Let’s begin with an echo shot. Jeo Baby’s Sree Dhanya Catering Service opens with a few men huffing and puffing and grumbling as they cycle to an uphill destination. Much later, we see two women cycling freely and happily on regular roads. Let’s look at another echo, this time with a couple of events. Early on, a middle-aged housewife has to ask her husband permission to visit her home. Later, we see a much younger woman on a motorbike, going wherever her heart takes her. Somewhere between all this lies what the film is trying to do. Right from his first feature, 2 Penkuttikal, gender has been a part of the stories this director likes to tell. Sree Dhanya Catering Service can be seen as a gender reversal on The Great Indian Kitchen, the movie that put Jeo Baby on the map. There, it was a woman struggling with the business of making food, among other things. Here, it is about a bunch of men struggling to make biriyani to celebrate a child’s birthday.

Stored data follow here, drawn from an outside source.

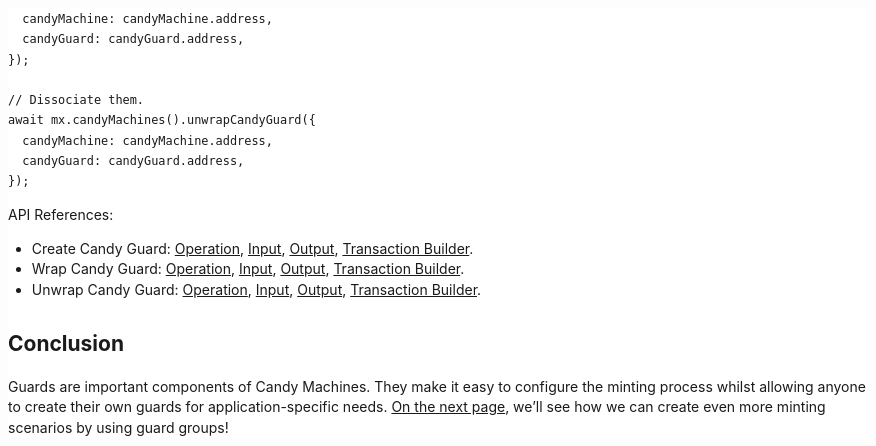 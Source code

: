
 ```tsx
  candyMachine: candyMachine.address,
  candyGuard: candyGuard.address,
});

// Dissociate them.
await mx.candyMachines().unwrapCandyGuard({
  candyMachine: candyMachine.address,
  candyGuard: candyGuard.address,
});
```

API References:

- Create Candy Guard: [Operation](https://metaplex-foundation.github.io/js/classes/js.CandyMachineClient.html#createCandyGuard), [Input](https://metaplex-foundation.github.io/js/types/js.CreateCandyGuardInput.html), [Output](https://metaplex-foundation.github.io/js/types/js.CreateCandyGuardOutput.html), [Transaction Builder](https://metaplex-foundation.github.io/js/classes/js.CandyMachineBuildersClient.html#createCandyGuard).
- Wrap Candy Guard: [Operation](https://metaplex-foundation.github.io/js/classes/js.CandyMachineClient.html#wrapCandyGuard), [Input](https://metaplex-foundation.github.io/js/types/js.WrapCandyGuardInput.html), [Output](https://metaplex-foundation.github.io/js/types/js.WrapCandyGuardOutput.html), [Transaction Builder](https://metaplex-foundation.github.io/js/classes/js.CandyMachineBuildersClient.html#wrapCandyGuard).
- Unwrap Candy Guard: [Operation](https://metaplex-foundation.github.io/js/classes/js.CandyMachineClient.html#unwrapCandyGuard), [Input](https://metaplex-foundation.github.io/js/types/js.UnwrapCandyGuardInput.html), [Output](https://metaplex-foundation.github.io/js/types/js.UnwrapCandyGuardOutput.html), [Transaction Builder](https://metaplex-foundation.github.io/js/classes/js.CandyMachineBuildersClient.html#unwrapCandyGuard).

</div>
</AccordionItem>
</Accordion>

## Conclusion

Guards are important components of Candy Machines. They make it easy to configure the minting process whilst allowing anyone to create their own guards for application-specific needs. [On the next page](/programs/candy-machine/guard-groups), we’ll see how we can create even more minting scenarios by using guard groups!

But that’s just the surface. Unlike The Great Indian Kitchen, which was sharp and focused and made its point emphatically, this is a looser and more free-flowing comment on society. The points are still there, but they are spread out over a series of tangential scenes that capture a series of non-events but come together in your head as a whole. I think this is the better film. It tackles many of the same topics, but it’s lighter. It’s funnier, too. “In real biriyani, the chicken will not be fried,” declares a man. Another question: “Is the Kozhikode style of making biriyani better than the Kottayam style?” As a result, a frustrated cook bursts out, “Has the Indian Constitution specified only one way to make biriyani?” One of the most hilarious cuts is from a scene of great panic over apparently undercooked rice to a scene where a man is blowing up a balloon for the birthday.

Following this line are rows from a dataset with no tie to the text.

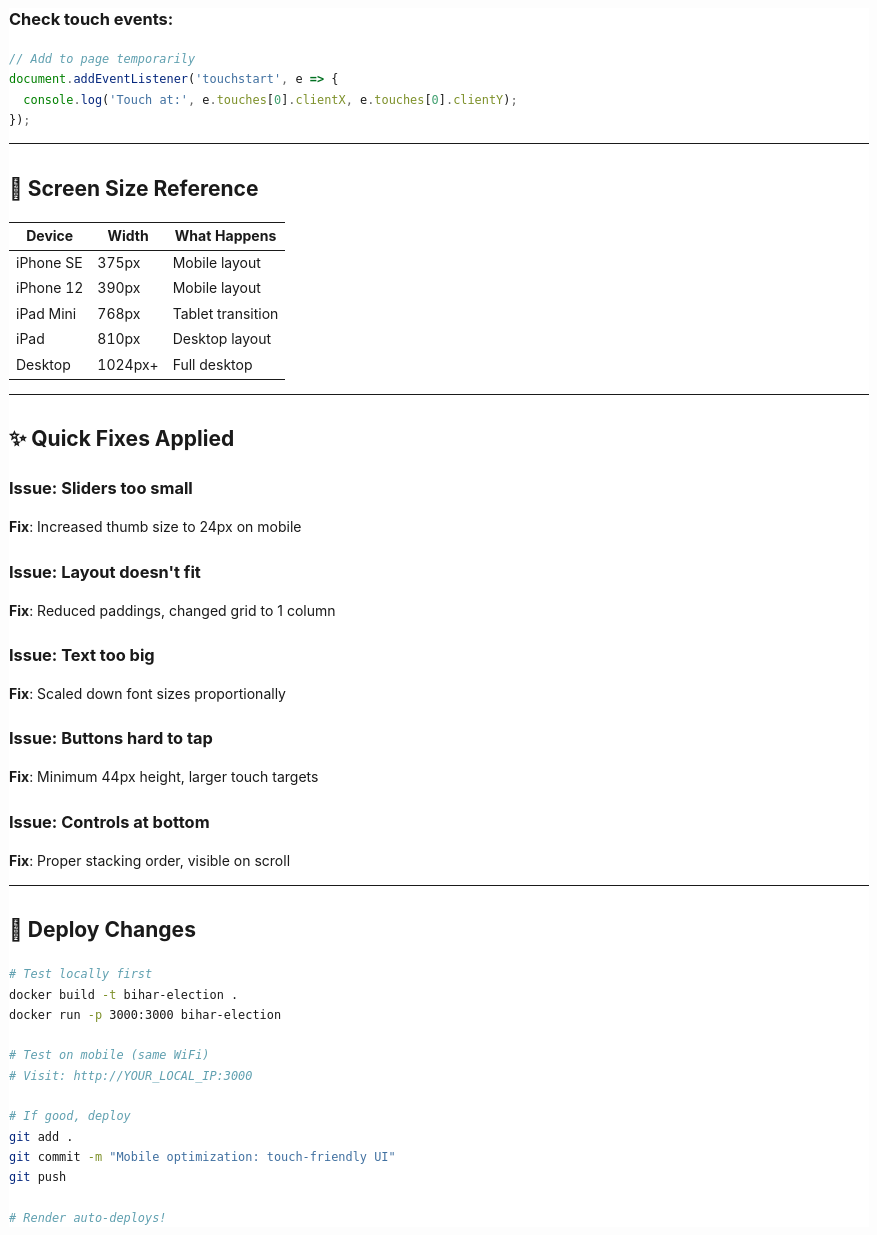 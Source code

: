 ### Check touch events:
```javascript
// Add to page temporarily
document.addEventListener('touchstart', e => {
  console.log('Touch at:', e.touches[0].clientX, e.touches[0].clientY);
});
```

---

## 📱 Screen Size Reference

| Device | Width | What Happens |
|--------|-------|--------------|
| iPhone SE | 375px | Mobile layout |
| iPhone 12 | 390px | Mobile layout |
| iPad Mini | 768px | Tablet transition |
| iPad | 810px | Desktop layout |
| Desktop | 1024px+ | Full desktop |

---

## ✨ Quick Fixes Applied

### Issue: Sliders too small
**Fix**: Increased thumb size to 24px on mobile

### Issue: Layout doesn't fit
**Fix**: Reduced paddings, changed grid to 1 column

### Issue: Text too big
**Fix**: Scaled down font sizes proportionally

### Issue: Buttons hard to tap
**Fix**: Minimum 44px height, larger touch targets

### Issue: Controls at bottom
**Fix**: Proper stacking order, visible on scroll

---

## 🚀 Deploy Changes

```bash
# Test locally first
docker build -t bihar-election .
docker run -p 3000:3000 bihar-election

# Test on mobile (same WiFi)
# Visit: http://YOUR_LOCAL_IP:3000

# If good, deploy
git add .
git commit -m "Mobile optimization: touch-friendly UI"
git push

# Render auto-deploys!
```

Recently, many films have used humour as a vehicle for thorny subjects (Jaya Jaya Jaya Jaya Hey comes to mind), but Jeo Baby’s balancing act is possibly the best – because he is not inviting us to laugh at these characters, but with them. Sree Dhanya Catering Service does not create a distancing device that puts a wall between “us” and the characters on screen. The film is so delicately made (note the brilliant hand-held camerawork by Salu K Thomas, or the shots that begin with shadows on walls, or the montage of sleeping people) that we become one with these people, enacted by Prashant Murali, Jeo Baby, Anna Fathima, and many others. I loved the silent camaraderie between two women, one on a scooter and the other on a bike. I loved the cutaway to a mother left with a wailing child.

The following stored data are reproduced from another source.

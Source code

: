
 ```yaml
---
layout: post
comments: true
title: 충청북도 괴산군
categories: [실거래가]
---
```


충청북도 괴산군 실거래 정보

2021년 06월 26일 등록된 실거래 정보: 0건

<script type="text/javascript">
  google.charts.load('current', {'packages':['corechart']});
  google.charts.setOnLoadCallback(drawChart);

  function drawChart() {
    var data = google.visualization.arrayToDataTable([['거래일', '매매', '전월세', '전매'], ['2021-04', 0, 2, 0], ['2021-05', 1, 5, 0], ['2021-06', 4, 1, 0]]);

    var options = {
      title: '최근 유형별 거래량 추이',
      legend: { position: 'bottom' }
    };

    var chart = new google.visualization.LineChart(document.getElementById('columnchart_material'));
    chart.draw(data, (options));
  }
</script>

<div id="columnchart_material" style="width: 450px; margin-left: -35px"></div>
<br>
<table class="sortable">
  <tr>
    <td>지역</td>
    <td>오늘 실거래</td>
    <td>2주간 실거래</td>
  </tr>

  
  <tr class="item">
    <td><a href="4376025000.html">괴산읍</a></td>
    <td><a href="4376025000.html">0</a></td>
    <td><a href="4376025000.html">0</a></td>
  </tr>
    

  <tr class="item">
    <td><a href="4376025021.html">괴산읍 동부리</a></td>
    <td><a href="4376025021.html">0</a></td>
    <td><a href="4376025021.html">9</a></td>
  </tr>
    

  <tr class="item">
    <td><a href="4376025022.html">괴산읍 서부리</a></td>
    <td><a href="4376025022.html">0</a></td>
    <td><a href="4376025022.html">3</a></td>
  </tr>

And I loved the political diversions, like the local liberal who walks out of an event because he finds it “discriminatory”, and yet steals words and views from his feminist girlfriend and passes them off as his own. The way the concept of communism is conveyed near the end, through the sharing of food, is just terrific. And of course, we have the domestic politics, too. “The household chores never seem to end,” says a woman. The men, meanwhile, keep interrupting their biriyani-preparation with drinking sessions. In other words, this kind of thing is a job for women. It’s drudgery. But for these men, it’s something fun, something optional, something like a hobby. They do it because they choose to, not because they have to. Another thing. These men cook as a group. Their wives, meanwhile, have to do it all alone. 

At some points, the film – set during the pandemic – plays like Sanal Kumar Sasidharan’s Ozhivudivasathe Kali, with men and their egos and their constant need for one-upmanship. But the everyday-ness keeps it from going to really dark places. The fact that a man is initially reluctant to send his wife to her home, but later agrees just because he wants an empty house for the biriyani party – that’s the level of darkness here, and that’s enough. While the central, biriyani-preparation track gets an amusing and very apt closure, some threads are left hanging – like what happens to an auto driver’s love, or what happens to the man who wants an online dating profile, or what happens to the local liberal’s girlfriend. But I like to think it’s deliberate. These people are like the cloves and cardamom in the biriyani. They add a dash of extra taste to a very satisfying meal… I mean, movie.